[Excerpted records]
━━━━

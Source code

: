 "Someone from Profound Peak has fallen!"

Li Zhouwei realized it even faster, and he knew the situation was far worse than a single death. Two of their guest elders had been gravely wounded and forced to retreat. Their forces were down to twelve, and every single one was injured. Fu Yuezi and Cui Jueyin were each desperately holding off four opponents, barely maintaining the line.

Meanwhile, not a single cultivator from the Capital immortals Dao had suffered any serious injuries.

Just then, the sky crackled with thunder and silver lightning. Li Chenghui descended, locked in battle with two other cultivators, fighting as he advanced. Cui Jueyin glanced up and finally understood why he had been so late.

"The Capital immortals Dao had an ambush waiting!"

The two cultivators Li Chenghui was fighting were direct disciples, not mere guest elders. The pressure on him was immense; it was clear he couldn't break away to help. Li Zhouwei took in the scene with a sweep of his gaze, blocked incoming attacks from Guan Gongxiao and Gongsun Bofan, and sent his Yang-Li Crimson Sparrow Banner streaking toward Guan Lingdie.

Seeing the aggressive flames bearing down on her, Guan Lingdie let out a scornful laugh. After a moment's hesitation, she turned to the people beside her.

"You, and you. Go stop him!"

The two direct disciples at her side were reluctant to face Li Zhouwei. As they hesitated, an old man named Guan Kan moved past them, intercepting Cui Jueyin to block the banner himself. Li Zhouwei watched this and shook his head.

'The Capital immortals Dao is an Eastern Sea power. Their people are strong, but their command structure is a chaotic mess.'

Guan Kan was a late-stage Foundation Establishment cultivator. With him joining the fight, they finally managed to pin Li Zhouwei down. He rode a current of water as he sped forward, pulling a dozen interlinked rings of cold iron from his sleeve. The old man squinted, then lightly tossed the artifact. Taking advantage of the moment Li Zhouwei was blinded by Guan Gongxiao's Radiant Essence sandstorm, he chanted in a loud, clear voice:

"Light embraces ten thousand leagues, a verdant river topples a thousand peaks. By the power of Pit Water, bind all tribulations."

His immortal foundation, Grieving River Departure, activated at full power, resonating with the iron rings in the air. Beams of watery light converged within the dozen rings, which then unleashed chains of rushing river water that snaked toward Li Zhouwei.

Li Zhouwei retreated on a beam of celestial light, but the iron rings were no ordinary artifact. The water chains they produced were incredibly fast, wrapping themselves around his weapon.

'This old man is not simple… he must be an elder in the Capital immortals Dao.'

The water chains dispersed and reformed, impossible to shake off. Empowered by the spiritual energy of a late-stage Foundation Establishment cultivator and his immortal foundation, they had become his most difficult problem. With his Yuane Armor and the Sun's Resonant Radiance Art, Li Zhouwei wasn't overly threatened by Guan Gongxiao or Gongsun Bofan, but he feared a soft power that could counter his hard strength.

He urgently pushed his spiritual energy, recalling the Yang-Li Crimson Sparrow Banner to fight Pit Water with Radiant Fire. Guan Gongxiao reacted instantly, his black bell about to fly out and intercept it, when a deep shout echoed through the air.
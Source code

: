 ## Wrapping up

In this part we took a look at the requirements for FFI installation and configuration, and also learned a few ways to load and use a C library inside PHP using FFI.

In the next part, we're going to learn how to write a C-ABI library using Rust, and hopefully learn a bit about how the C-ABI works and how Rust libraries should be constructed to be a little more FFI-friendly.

━━━━

[Task to carry out]
Please return all lines in the material above that include the word "river".

[Exercise answer]
"Light embraces ten thousand leagues, a verdant river topples a thousand peaks. By the power of Pit Water, bind all tribulations."
His immortal foundation, Grieving River Departure, activated at full power, resonating with the iron rings in the air. Beams of watery light converged within the dozen rings, which then unleashed chains of rushing river water that snaked toward Li Zhouwei.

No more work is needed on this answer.